Omit the images and return the remaining entries unchanged.

[GIVEN ENTRIES — start]

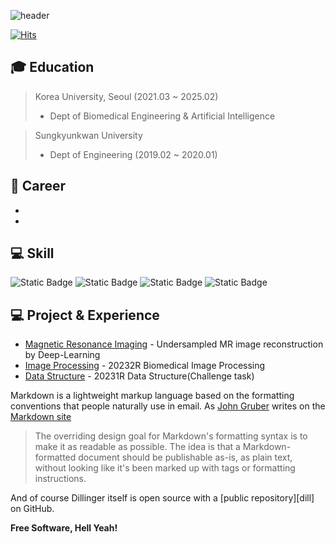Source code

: ![header](https://capsule-render.vercel.app/api?type=transparent&height=300&color=gradient&text=Good%20Influence&fontSize=80&desc=dongpang&descSize=23&descAlignY=67&descAlign=75&fontColor=8A2BE2&textBg=false&stroke=000000&strokeWidth=1.2&rotate=-10)

[![Hits](https://hits.seeyoufarm.com/api/count/incr/badge.svg?url=https%3A%2F%2Fgithub.com%2Fd0ngpang%2Fhit-counter&count_bg=%238A3DC8&title_bg=%23555555&icon=&icon_color=%23E7E7E7&title=Hello%21+Dongpang&edge_flat=false)](https://hits.seeyoufarm.com)

## 🎓 Education
> Korea University, Seoul (2021.03 ~ 2025.02)
> - Dept of Biomedical Engineering & Artificial Intelligence

> Sungkyunkwan University
> - Dept of Engineering (2019.02 ~ 2020.01)

## 📌 Career
- 
- 

## 💻 Skill
![Static Badge](https://img.shields.io/badge/Python-3776AB?style=flat&logo=python&logoColor=white) ![Static Badge](https://img.shields.io/badge/MATLAB-DD1100?style=flat&logo=Matrix&logoColor=white) ![Static Badge](https://img.shields.io/badge/TensorFlow-FF6F00?logo=TensorFlow&logoColor=white) ![Static Badge](https://img.shields.io/badge/scikitlearn-F7931E?logo=Scikitlearn&logoColor=white)

## 💻 Project & Experience

- [Magnetic Resonance Imaging] - Undersampled MR image reconstruction by Deep-Learning
- [Image Processing] - 20232R Biomedical Image Processing
- [Data Structure] - 20231R Data Structure(Challenge task)

Markdown is a lightweight markup language based on the formatting conventions
that people naturally use in email.
As [John Gruber] writes on the [Markdown site][df1]

> The overriding design goal for Markdown's
> formatting syntax is to make it as readable
> as possible. The idea is that a
> Markdown-formatted document should be
> publishable as-is, as plain text, without
> looking like it's been marked up with tags
> or formatting instructions.




And of course Dillinger itself is open source with a [public repository][dill]
 on GitHub.

**Free Software, Hell Yeah!**

[//]: # (These are reference links used in the body of this note and get stripped out when the markdown processor does its job. There is no need to format nicely because it shouldn't be seen. Thanks SO - http://stackoverflow.com/questions/4823468/store-comments-in-markdown-syntax)
   [Image Processing]: <https://github.com/d0ngpang/Biomedical-imaging>
   
   [Data Structure]: <https://github.com/joemccann/dillinger>
   [Magnetic Resonance Imaging]: <https://github.com/joemccann/dillinger.git>
   [john gruber]: <http://daringfireball.net>
   [df1]: <http://daringfireball.net/projects/markdown/>
   [markdown-it]: <https://github.com/markdown-it/markdown-it>
   [Ace Editor]: <http://ace.ajax.org>
   [node.js]: <http://nodejs.org>
   [Twitter Bootstrap]: <http://twitter.github.com/bootstrap/>
   [jQuery]: <http://jquery.com>
   [@tjholowaychuk]: <http://twitter.com/tjholowaychuk>
   [express]: <http://expressjs.com>
   [AngularJS]: <http://angularjs.org>
   [Gulp]: <http://gulpjs.com>

   [PlDb]: <https://github.com/joemccann/dillinger/tree/master/plugins/dropbox/README.md>
   
   [PlGd]: <https://github.com/joemccann/dillinger/tree/master/plugins/googledrive/README.md>
   [PlOd]: <https://github.com/joemccann/dillinger/tree/master/plugins/onedrive/README.md>
   [PlMe]: <https://github.com/joemccann/dillinger/tree/master/plugins/medium/README.md>
   [PlGa]: <https://github.com/RahulHP/dillinger/blob/master/plugins/googleanalytics/README.md>
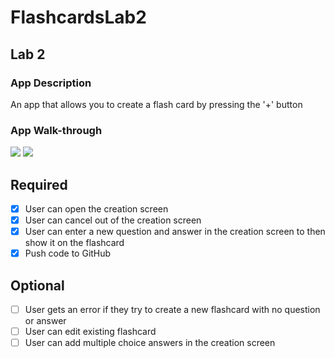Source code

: # FlashcardsLab2
## Lab 2

### App Description
An app that allows you to create a flash card by pressing the '+' button

### App Walk-through

![](https://i.imgur.com/0rbKRwN.gif)
![](https://i.imgur.com/W1gzITm.gif)

## Required
- [x] User can open the creation screen
- [x] User can cancel out of the creation screen
- [x] User can enter a new question and answer in the creation screen to then show it on the flashcard
- [x] Push code to GitHub
## Optional
- [ ] User gets an error if they try to create a new flashcard with no question or answer
- [ ] User can edit existing flashcard
- [ ] User can add multiple choice answers in the creation screen
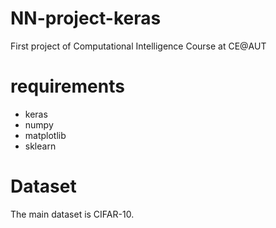 # NN-project-keras
First project of Computational Intelligence Course at CE@AUT

# requirements
- keras
- numpy
- matplotlib
- sklearn

# Dataset
The main dataset is CIFAR-10.

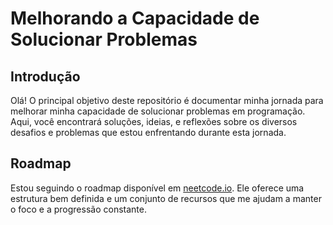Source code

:# Melhorando a Capacidade de Solucionar Problemas

## Introdução

Olá! O principal objetivo deste repositório é documentar minha jornada para melhorar minha capacidade de solucionar problemas em programação. Aqui, você encontrará soluções, ideias, e reflexões sobre os diversos desafios e problemas que estou enfrentando durante esta jornada.

## Roadmap

Estou seguindo o roadmap disponível em [neetcode.io](https://neetcode.io/roadmap). Ele oferece uma estrutura bem definida e um conjunto de recursos que me ajudam a manter o foco e a progressão constante.

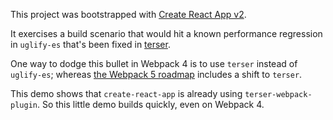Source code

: This project was bootstrapped with [Create React App v2](https://github.com/facebookincubator/create-react-app).

It exercises a build scenario that would hit a known performance regression in `uglify-es` that's been fixed in [terser](https://github.com/terser-js/terser/issues/50).

One way to dodge this bullet in Webpack 4 is to use `terser` instead of `uglify-es`; whereas [the Webpack 5 roadmap](https://github.com/facebook/create-react-app/issues/4492#issuecomment-421959548) includes a shift to `terser`.

This demo shows that `create-react-app` is already using `terser-webpack-plugin`. So this little demo builds quickly, even on Webpack 4.
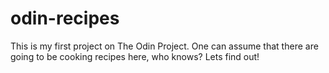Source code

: # odin-recipes
This is my first project on The Odin Project.
One can assume that there are going to be cooking recipes here, who knows? Lets find out!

[GIVEN ENTRIES — finish]

**RESPONSE TO THE TASK**
Source code

: ![header](https://capsule-render.vercel.app/api?type=transparent&height=300&color=gradient&text=Good%20Influence&fontSize=80&desc=dongpang&descSize=23&descAlignY=67&descAlign=75&fontColor=8A2BE2&textBg=false&stroke=000000&strokeWidth=1.2&rotate=-10)

[![Hits](https://hits.seeyoufarm.com/api/count/incr/badge.svg?url=https%3A%2F%2Fgithub.com%2Fd0ngpang%2Fhit-counter&count_bg=%238A3DC8&title_bg=%23555555&icon=&icon_color=%23E7E7E7&title=Hello%21+Dongpang&edge_flat=false)](https://hits.seeyoufarm.com)

## 🎓 Education
> Korea University, Seoul (2021.03 ~ 2025.02)
> - Dept of Biomedical Engineering & Artificial Intelligence

> Sungkyunkwan University
> - Dept of Engineering (2019.02 ~ 2020.01)

## 📌 Career
- 
- 

## 💻 Skill
![Static Badge](https://img.shields.io/badge/Python-3776AB?style=flat&logo=python&logoColor=white) ![Static Badge](https://img.shields.io/badge/MATLAB-DD1100?style=flat&logo=Matrix&logoColor=white) ![Static Badge](https://img.shields.io/badge/TensorFlow-FF6F00?logo=TensorFlow&logoColor=white) ![Static Badge](https://img.shields.io/badge/scikitlearn-F7931E?logo=Scikitlearn&logoColor=white)

## 💻 Project & Experience

- [Magnetic Resonance Imaging] - Undersampled MR image reconstruction by Deep-Learning
- [Image Processing] - 20232R Biomedical Image Processing
- [Data Structure] - 20231R Data Structure(Challenge task)

Markdown is a lightweight markup language based on the formatting conventions
that people naturally use in email.
As [John Gruber] writes on the [Markdown site][df1]

> The overriding design goal for Markdown's
> formatting syntax is to make it as readable
> as possible. The idea is that a
> Markdown-formatted document should be
> publishable as-is, as plain text, without
> looking like it's been marked up with tags
> or formatting instructions.




And of course Dillinger itself is open source with a [public repository][dill]
 on GitHub.

**Free Software, Hell Yeah!**

[//]: # (These are reference links used in the body of this note and get stripped out when the markdown processor does its job. There is no need to format nicely because it shouldn't be seen. Thanks SO - http://stackoverflow.com/questions/4823468/store-comments-in-markdown-syntax)
   [Image Processing]: <https://github.com/d0ngpang/Biomedical-imaging>
   
   [Data Structure]: <https://github.com/joemccann/dillinger>
   [Magnetic Resonance Imaging]: <https://github.com/joemccann/dillinger.git>
   [john gruber]: <http://daringfireball.net>
   [df1]: <http://daringfireball.net/projects/markdown/>
   [markdown-it]: <https://github.com/markdown-it/markdown-it>
   [Ace Editor]: <http://ace.ajax.org>
   [node.js]: <http://nodejs.org>
   [Twitter Bootstrap]: <http://twitter.github.com/bootstrap/>
   [jQuery]: <http://jquery.com>
   [@tjholowaychuk]: <http://twitter.com/tjholowaychuk>
   [express]: <http://expressjs.com>
   [AngularJS]: <http://angularjs.org>
   [Gulp]: <http://gulpjs.com>

   [PlDb]: <https://github.com/joemccann/dillinger/tree/master/plugins/dropbox/README.md>
   
   [PlGd]: <https://github.com/joemccann/dillinger/tree/master/plugins/googledrive/README.md>
   [PlOd]: <https://github.com/joemccann/dillinger/tree/master/plugins/onedrive/README.md>
   [PlMe]: <https://github.com/joemccann/dillinger/tree/master/plugins/medium/README.md>
   [PlGa]: <https://github.com/RahulHP/dillinger/blob/master/plugins/googleanalytics/README.md>
Source code

: # FlashcardsLab2
## Lab 2

### App Description
An app that allows you to create a flash card by pressing the '+' button

### App Walk-through

![](https://i.imgur.com/0rbKRwN.gif)
![](https://i.imgur.com/W1gzITm.gif)

## Required
- [x] User can open the creation screen
- [x] User can cancel out of the creation screen
- [x] User can enter a new question and answer in the creation screen to then show it on the flashcard
- [x] Push code to GitHub
## Optional
- [ ] User gets an error if they try to create a new flashcard with no question or answer
- [ ] User can edit existing flashcard
- [ ] User can add multiple choice answers in the creation screen
 # NN-project-keras
First project of Computational Intelligence Course at CE@AUT

# requirements
- keras
- numpy
- matplotlib
- sklearn

# Dataset
The main dataset is CIFAR-10.

Source code

:# Melhorando a Capacidade de Solucionar Problemas

## Introdução

Olá! O principal objetivo deste repositório é documentar minha jornada para melhorar minha capacidade de solucionar problemas em programação. Aqui, você encontrará soluções, ideias, e reflexões sobre os diversos desafios e problemas que estou enfrentando durante esta jornada.

## Roadmap

Estou seguindo o roadmap disponível em [neetcode.io](https://neetcode.io/roadmap). Ele oferece uma estrutura bem definida e um conjunto de recursos que me ajudam a manter o foco e a progressão constante.

Source code

: This project was bootstrapped with [Create React App v2](https://github.com/facebookincubator/create-react-app).

It exercises a build scenario that would hit a known performance regression in `uglify-es` that's been fixed in [terser](https://github.com/terser-js/terser/issues/50).

One way to dodge this bullet in Webpack 4 is to use `terser` instead of `uglify-es`; whereas [the Webpack 5 roadmap](https://github.com/facebook/create-react-app/issues/4492#issuecomment-421959548) includes a shift to `terser`.

This demo shows that `create-react-app` is already using `terser-webpack-plugin`. So this little demo builds quickly, even on Webpack 4.
Source code

: # odin-recipes
This is my first project on The Odin Project.
One can assume that there are going to be cooking recipes here, who knows? Lets find out!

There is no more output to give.